Start of Dataset content
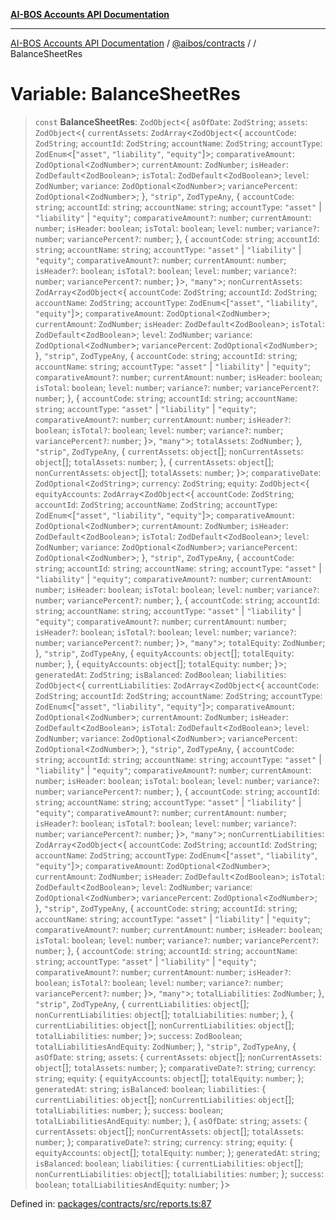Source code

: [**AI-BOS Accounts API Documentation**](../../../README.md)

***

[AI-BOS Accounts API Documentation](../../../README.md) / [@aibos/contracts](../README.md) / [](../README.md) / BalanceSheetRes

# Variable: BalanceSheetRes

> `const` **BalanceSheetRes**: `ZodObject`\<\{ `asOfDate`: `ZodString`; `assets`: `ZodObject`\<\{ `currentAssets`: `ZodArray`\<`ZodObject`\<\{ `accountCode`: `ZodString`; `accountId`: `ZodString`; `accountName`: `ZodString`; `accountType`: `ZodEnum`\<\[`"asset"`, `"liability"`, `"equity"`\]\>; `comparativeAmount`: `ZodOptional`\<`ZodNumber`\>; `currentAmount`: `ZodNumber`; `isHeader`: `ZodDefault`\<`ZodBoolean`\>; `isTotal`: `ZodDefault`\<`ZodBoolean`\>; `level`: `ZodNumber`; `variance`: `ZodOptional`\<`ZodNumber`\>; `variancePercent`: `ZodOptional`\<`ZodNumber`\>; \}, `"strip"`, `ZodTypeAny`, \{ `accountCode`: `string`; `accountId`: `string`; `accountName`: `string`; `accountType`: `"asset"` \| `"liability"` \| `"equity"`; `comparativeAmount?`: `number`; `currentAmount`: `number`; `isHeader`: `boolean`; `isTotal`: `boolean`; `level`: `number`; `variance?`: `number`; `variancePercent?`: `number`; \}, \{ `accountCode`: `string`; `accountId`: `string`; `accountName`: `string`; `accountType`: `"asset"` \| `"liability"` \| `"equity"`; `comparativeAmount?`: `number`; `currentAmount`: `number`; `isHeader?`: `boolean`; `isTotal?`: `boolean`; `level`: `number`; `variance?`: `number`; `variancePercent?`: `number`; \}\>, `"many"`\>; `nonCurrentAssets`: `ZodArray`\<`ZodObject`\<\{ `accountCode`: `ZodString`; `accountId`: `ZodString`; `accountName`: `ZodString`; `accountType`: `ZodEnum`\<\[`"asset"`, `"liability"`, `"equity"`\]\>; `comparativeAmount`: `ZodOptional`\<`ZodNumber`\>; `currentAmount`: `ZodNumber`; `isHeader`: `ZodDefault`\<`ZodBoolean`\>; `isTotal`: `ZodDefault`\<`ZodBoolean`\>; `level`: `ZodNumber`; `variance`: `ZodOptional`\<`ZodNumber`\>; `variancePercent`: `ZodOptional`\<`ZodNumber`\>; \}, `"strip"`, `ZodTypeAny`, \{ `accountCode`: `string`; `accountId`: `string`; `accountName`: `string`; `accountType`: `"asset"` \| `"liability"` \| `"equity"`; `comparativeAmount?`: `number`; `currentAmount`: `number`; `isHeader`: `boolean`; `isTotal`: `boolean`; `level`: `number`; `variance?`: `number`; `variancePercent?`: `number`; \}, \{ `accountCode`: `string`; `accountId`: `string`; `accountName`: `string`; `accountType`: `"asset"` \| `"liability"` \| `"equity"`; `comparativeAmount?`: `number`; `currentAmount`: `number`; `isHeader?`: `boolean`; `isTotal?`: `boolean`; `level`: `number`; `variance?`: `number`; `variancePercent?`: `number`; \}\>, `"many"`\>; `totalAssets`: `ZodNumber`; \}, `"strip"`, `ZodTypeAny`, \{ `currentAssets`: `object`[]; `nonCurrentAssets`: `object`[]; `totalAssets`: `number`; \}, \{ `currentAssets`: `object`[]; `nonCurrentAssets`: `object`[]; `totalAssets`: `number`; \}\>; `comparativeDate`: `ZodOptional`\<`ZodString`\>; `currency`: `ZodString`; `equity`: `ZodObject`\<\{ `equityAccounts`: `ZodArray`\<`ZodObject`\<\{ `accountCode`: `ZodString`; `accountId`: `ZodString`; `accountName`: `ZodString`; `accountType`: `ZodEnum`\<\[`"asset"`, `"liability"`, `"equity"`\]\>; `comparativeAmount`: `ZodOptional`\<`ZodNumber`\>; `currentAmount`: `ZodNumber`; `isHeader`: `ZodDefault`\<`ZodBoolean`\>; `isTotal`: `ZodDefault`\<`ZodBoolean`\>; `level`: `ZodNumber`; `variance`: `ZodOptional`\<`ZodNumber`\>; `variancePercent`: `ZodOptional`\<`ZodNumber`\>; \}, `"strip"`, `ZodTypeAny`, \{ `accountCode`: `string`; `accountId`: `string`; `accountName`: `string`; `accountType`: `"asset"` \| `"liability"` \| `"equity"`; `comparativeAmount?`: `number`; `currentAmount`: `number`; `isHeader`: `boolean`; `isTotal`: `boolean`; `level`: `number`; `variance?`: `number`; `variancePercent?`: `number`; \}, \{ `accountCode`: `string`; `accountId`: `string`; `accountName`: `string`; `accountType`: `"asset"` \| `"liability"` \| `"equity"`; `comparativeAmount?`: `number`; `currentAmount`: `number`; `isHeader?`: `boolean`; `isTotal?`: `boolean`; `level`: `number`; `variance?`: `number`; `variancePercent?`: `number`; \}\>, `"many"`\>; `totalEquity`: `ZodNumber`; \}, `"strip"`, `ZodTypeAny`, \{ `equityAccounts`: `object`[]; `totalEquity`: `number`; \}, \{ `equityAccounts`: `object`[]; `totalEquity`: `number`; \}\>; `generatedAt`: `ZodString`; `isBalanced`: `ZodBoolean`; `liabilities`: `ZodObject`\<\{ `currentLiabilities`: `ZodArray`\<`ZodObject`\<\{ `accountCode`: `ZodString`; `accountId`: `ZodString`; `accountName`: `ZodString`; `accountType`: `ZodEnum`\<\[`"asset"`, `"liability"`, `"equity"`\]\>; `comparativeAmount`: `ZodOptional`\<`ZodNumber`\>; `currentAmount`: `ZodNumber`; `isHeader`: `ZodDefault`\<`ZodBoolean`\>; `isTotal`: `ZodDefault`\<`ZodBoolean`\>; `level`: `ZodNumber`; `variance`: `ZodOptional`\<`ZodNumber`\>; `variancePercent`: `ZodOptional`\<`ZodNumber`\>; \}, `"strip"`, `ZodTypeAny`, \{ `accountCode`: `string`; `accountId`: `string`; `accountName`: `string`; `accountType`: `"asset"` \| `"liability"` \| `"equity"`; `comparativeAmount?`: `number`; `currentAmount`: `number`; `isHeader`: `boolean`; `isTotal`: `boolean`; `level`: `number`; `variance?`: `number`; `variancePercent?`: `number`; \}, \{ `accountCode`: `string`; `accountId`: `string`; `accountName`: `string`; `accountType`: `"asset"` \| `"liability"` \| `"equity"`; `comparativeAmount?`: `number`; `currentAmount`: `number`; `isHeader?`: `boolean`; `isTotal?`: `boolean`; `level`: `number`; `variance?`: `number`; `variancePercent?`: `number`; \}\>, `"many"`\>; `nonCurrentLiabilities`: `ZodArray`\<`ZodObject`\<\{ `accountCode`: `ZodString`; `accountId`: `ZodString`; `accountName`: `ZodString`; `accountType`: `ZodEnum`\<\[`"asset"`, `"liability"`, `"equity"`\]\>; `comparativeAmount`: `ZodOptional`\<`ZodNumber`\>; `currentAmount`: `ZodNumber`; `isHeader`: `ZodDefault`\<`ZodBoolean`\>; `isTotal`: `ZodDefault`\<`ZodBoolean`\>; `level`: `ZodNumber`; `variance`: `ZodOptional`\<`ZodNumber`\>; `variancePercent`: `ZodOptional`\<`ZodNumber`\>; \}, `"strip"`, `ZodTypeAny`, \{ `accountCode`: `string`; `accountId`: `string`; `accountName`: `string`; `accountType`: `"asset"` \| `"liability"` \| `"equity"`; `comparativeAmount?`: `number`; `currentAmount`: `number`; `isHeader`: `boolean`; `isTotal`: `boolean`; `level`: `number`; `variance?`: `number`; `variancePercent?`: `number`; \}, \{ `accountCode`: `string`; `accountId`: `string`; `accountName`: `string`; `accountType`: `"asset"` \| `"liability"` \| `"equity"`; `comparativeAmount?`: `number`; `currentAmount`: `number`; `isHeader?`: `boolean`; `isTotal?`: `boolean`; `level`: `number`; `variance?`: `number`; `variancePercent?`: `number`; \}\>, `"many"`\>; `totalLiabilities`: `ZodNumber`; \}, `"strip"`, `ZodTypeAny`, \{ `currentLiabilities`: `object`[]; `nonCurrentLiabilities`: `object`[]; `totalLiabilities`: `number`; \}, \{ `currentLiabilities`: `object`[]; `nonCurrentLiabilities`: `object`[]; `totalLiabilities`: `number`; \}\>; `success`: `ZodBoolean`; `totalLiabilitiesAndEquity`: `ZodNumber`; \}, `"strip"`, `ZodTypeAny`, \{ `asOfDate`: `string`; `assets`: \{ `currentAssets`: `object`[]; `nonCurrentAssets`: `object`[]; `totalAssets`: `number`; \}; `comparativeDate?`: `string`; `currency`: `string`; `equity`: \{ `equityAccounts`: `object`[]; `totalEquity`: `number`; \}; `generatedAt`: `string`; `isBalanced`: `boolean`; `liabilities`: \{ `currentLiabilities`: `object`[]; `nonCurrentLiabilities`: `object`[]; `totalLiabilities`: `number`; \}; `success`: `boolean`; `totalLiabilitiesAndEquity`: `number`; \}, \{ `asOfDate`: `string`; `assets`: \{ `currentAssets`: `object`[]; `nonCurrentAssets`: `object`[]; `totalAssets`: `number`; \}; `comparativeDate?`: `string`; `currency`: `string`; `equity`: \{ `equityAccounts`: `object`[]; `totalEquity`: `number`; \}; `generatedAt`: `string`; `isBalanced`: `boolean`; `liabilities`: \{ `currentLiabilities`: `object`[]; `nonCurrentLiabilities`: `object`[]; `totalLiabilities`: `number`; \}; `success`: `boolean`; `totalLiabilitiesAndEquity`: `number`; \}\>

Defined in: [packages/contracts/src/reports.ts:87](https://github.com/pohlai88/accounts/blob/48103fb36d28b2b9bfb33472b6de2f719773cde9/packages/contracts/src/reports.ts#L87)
End of Dataset content
→ What you need to do: For every line above that includes the string "Documentation", copy the line.

→ Answer section:
: [**AI-BOS Accounts API Documentation**](../../../README.md)
[AI-BOS Accounts API Documentation](../../../README.md) / [@aibos/contracts](../README.md) / [](../README.md) / BalanceSheetRes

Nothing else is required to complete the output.